The haunting of a CEO and the war on drugs

I met a man recently and what that man told me will haunt me, it will never leave me.

John is sleeping rough; he’s exhausted, literally falling asleep on his feet in front of me. John is a problem drug user. Not a junkie, not a smack head, not an acid freak, not a druggie - these terms are offensive - John is a person. John is a person with an addiction that is ravaging his body and mind, extinguishing his dignity and aspiration. He’s skin and bones, so badly malnourished I can't tell if he's 25 or 55. His body is riddled with scars from self-harm, needle marks, infections, accidents, and attacks.

John has a deep gash to his head and multiple wounds across his face from a violent attack perpetrated by a relative - the catalyst for the homelessness which brings him to Citizens Advice. John tells me he can’t sleep on the streets because even in September it’s too cold for a body as weak as his. When he tries to sleep he risks attack, robbery and derision. Despite his significant experience of living rough he’s surprised at the cruelty shown to him, he can’t imagine treating another person that way.

John asks my name, he tells me that he likes to know who is helping him because it feels good to make a connection. He’s proud of the fact that he’s polite and respectful.

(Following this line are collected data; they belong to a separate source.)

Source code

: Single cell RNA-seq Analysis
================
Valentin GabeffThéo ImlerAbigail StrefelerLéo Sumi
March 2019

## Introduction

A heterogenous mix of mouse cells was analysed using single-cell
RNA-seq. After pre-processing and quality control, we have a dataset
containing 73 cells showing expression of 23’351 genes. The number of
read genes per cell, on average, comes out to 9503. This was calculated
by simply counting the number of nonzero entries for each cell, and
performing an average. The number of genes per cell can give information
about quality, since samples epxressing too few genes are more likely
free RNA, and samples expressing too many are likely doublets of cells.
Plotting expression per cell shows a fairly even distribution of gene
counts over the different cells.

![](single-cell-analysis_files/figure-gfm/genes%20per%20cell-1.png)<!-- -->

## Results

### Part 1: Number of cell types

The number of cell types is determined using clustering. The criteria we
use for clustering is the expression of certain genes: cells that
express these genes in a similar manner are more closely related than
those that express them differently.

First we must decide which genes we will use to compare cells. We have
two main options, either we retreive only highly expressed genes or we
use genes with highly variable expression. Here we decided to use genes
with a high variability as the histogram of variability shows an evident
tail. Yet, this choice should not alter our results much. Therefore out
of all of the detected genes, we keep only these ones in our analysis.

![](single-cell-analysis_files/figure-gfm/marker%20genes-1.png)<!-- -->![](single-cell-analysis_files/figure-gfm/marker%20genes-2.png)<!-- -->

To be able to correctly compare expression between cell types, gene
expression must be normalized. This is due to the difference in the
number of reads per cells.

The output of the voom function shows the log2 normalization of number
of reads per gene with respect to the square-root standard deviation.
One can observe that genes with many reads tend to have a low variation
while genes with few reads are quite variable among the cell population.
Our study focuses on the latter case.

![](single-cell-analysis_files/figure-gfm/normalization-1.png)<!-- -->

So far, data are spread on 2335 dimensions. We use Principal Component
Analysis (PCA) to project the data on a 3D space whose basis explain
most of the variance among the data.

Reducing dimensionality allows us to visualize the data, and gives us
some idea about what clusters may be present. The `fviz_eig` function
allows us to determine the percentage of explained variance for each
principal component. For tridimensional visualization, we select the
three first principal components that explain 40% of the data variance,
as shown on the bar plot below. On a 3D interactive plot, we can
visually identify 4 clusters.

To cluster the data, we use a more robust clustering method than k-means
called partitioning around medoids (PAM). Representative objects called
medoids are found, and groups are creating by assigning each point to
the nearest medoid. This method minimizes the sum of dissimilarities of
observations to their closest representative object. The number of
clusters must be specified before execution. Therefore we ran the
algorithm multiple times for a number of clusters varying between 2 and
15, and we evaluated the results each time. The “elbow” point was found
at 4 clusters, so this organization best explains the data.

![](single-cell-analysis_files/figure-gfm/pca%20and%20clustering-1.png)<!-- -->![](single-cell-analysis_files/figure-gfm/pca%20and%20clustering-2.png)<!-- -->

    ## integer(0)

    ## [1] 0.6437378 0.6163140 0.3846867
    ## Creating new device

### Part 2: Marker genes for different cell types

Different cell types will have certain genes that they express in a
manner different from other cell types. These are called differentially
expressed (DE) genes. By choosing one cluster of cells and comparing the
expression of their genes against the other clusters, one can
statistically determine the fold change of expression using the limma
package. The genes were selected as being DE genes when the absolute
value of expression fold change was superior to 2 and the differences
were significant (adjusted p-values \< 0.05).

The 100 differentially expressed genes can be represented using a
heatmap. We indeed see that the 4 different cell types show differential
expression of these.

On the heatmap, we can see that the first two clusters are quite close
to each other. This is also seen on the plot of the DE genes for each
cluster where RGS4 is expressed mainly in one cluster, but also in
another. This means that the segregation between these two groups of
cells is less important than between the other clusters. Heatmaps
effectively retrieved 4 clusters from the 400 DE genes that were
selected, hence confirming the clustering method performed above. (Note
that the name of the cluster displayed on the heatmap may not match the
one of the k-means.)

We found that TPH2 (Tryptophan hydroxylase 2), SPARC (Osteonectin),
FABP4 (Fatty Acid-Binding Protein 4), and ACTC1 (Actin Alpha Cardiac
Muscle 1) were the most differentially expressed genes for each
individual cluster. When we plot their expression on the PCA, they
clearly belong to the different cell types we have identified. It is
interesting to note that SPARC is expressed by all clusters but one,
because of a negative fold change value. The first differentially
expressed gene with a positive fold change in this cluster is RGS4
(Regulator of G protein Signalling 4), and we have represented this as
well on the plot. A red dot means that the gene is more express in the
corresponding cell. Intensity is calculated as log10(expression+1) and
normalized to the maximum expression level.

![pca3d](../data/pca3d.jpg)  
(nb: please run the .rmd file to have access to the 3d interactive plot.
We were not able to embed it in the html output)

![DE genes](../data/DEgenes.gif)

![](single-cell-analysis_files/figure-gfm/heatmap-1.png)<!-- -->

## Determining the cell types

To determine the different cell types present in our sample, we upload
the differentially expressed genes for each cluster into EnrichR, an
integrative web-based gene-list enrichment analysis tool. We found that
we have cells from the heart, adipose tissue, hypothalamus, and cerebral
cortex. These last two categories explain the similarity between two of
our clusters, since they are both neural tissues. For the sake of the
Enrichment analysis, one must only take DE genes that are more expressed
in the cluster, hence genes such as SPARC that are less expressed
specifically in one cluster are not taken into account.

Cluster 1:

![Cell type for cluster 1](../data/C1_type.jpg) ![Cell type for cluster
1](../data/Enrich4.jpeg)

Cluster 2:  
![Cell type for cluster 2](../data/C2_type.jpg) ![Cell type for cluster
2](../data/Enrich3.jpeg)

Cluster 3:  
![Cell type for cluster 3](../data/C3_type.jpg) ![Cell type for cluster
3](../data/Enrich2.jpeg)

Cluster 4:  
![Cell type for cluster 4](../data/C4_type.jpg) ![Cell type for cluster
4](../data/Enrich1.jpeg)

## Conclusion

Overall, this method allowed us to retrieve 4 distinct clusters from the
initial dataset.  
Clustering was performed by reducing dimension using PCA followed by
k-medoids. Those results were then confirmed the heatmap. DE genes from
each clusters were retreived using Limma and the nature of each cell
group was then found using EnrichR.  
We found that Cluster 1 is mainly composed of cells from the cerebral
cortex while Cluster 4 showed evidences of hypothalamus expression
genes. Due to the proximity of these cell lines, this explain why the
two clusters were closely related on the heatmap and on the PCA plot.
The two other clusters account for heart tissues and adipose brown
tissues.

I give him a glass of water, his gratitude is disproportionate, you'd think I’d given him gold.

I ask John how he’s feeling, he tells me he’s not good, he is entirely cognisant of the choices he has made in his life, he expresses deep regret and sadness not just about what’s gone before but because he knows he has no chance of a future. John has no hope. He believes he’s going to die and soon, nothing he tells me convinces me otherwise. I’m sad yet he’s at peace with death, resigned to it, he contemplates no other future.

John is a man in the grip of an addiction so powerful he’s a slave to it, it fills his every thought. Tending to the excessive demands of his addiction is his primary purpose in life, it consumes him. As a result he’s a mess, no doubt about it. He’s an outcast, stigmatised by society, victimised by those who are stronger, criminalised by a policy that punishes addiction and fails to recognise it is a medical condition. 

This encounter with John and the case made by Neil Woods and JS Rafaeli in their latest book “Drug Wars”[1] has convinced me that the transformation of drug policy is long overdue. John and others like him need medical help, a safe place to recover, and they need hope. I need hope. I want to believe there’s a way back from the inevitability of death for John.

I find myself looking out for John in the street, I fear I always will. The inescapable truth that I can’t make this right for him will never leave me.